CHANEL SS 2016 Haute Couture comes to London
Ethereal wooden embroidery defines this bucolic springtime collection: Culture Whisper gets exclusive access to CHANEL's Spring/Summer 2016 Haute Couture as it arrives in London hot off the Paris catwalk
It is a collection defined by its muted colours - sand and taupe - and exquisite embroidered fragments that celebrate springtime: shavings of warm wood, crystal dragonflies, bees and bugs brooches that glitter like precious jewels in a rock face.
Lightweight materials reinforce the feeling of a warm nordic spring. Pleated dresses swing lightly, and even the soft, wooly tweed skirts with their wooden embroidery are feathery to the touch and feature hemlines that splay open into fringes.

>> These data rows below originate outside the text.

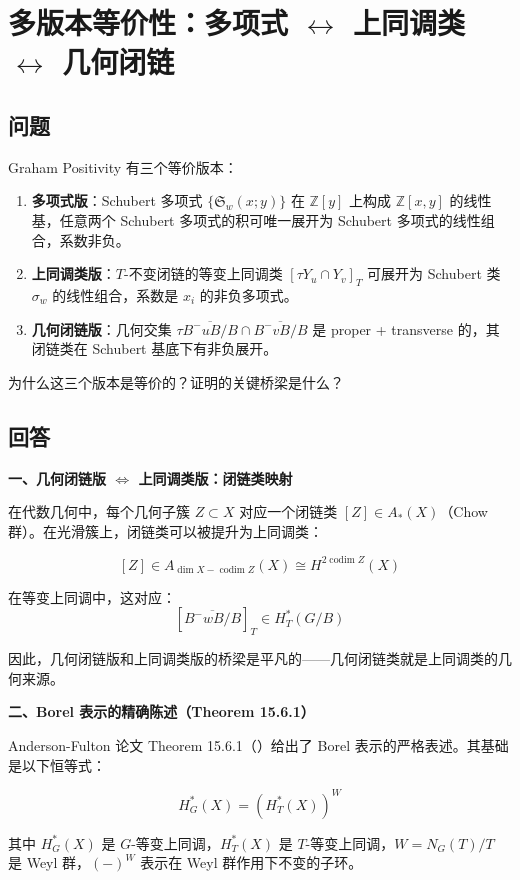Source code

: \section{多版本等价性：多项式 $\leftrightarrow$ 上同调类 $\leftrightarrow$ 几何闭链}\label{sec:qa-MultiVersionEquivalence}
\subsection{问题}
Graham Positivity 有三个等价版本：
\begin{enumerate}
\item \textbf{多项式版}：Schubert 多项式 $\{\mathfrak{S}_w(x;y)\}$ 在 $\mathbb{Z}[y]$ 上构成 $\mathbb{Z}[x,y]$ 的线性基，任意两个 Schubert 多项式的积可唯一展开为 Schubert 多项式的线性组合，系数非负。
\item \textbf{上同调类版}：$T$-不变闭链的等变上同调类 $[\tau Y_u \cap Y_v]_T$ 可展开为 Schubert 类 $\sigma_w$ 的线性组合，系数是 $x_i$ 的非负多项式。
\item \textbf{几何闭链版}：几何交集 $\tau \overline{B^-uB/B} \cap \overline{B^-vB/B}$ 是 proper + transverse 的，其闭链类在 Schubert 基底下有非负展开。
\end{enumerate}
为什么这三个版本是等价的？证明的关键桥梁是什么？

\subsection{回答}

\textbf{一、几何闭链版 $\Longleftrightarrow$ 上同调类版：闭链类映射}

在代数几何中，每个几何子簇 $Z \subset X$ 对应一个闭链类 $[Z] \in A_*(X)$（Chow 群）。在光滑簇上，闭链类可以被提升为上同调类：

$$[Z] \in A_{\dim X - \operatorname{codim} Z}(X) \cong H^{2\operatorname{codim} Z}(X)$$

在等变上同调中，这对应：
$$[\overline{B^-wB/B}]_T \in H_T^*(G/B)$$

因此，几何闭链版和上同调类版的桥梁是平凡的——几何闭链类就是上同调类的几何来源。

\textbf{二、Borel 表示的精确陈述（Theorem 15.6.1）}

Anderson-Fulton 论文 Theorem 15.6.1（\cite[ Theorem 15.6.1]{anderson2023}）给出了 Borel 表示的严格表述。其基础是以下恒等式：

$$H_G^*(X) = (H_T^*(X))^W$$

其中 $H_G^*(X)$ 是 $G$-等变上同调，$H_T^*(X)$ 是 $T$-等变上同调，$W = N_G(T)/T$ 是 Weyl 群，$(-)^W$ 表示在 Weyl 群作用下不变的子环。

The warm glow of spring seeps into Lagerfeld's night-time hours too, where black evening dresses are embroidered with bees, and nude gowns carry the light green springs of a flowering plants.
A dress inspired by the Aubazine orphanage, where Coco Chanel grew up.
These muted earthy colours tie Lagerfeld's latest collection to Chanel's prolific history. "Gabrielle Chanel was the Queen of beige" Lagerfeld states.
The focus point for the collection has been the Chanel suit, bestowed with oval sleeves worn with long pencil skirts of varying silhouettes, and fitted jackets coupled with full skirts or flared culottes.
This collection has been heralded as the antithesis of fast fashion: a collection, like northern engineering, that is designed to last.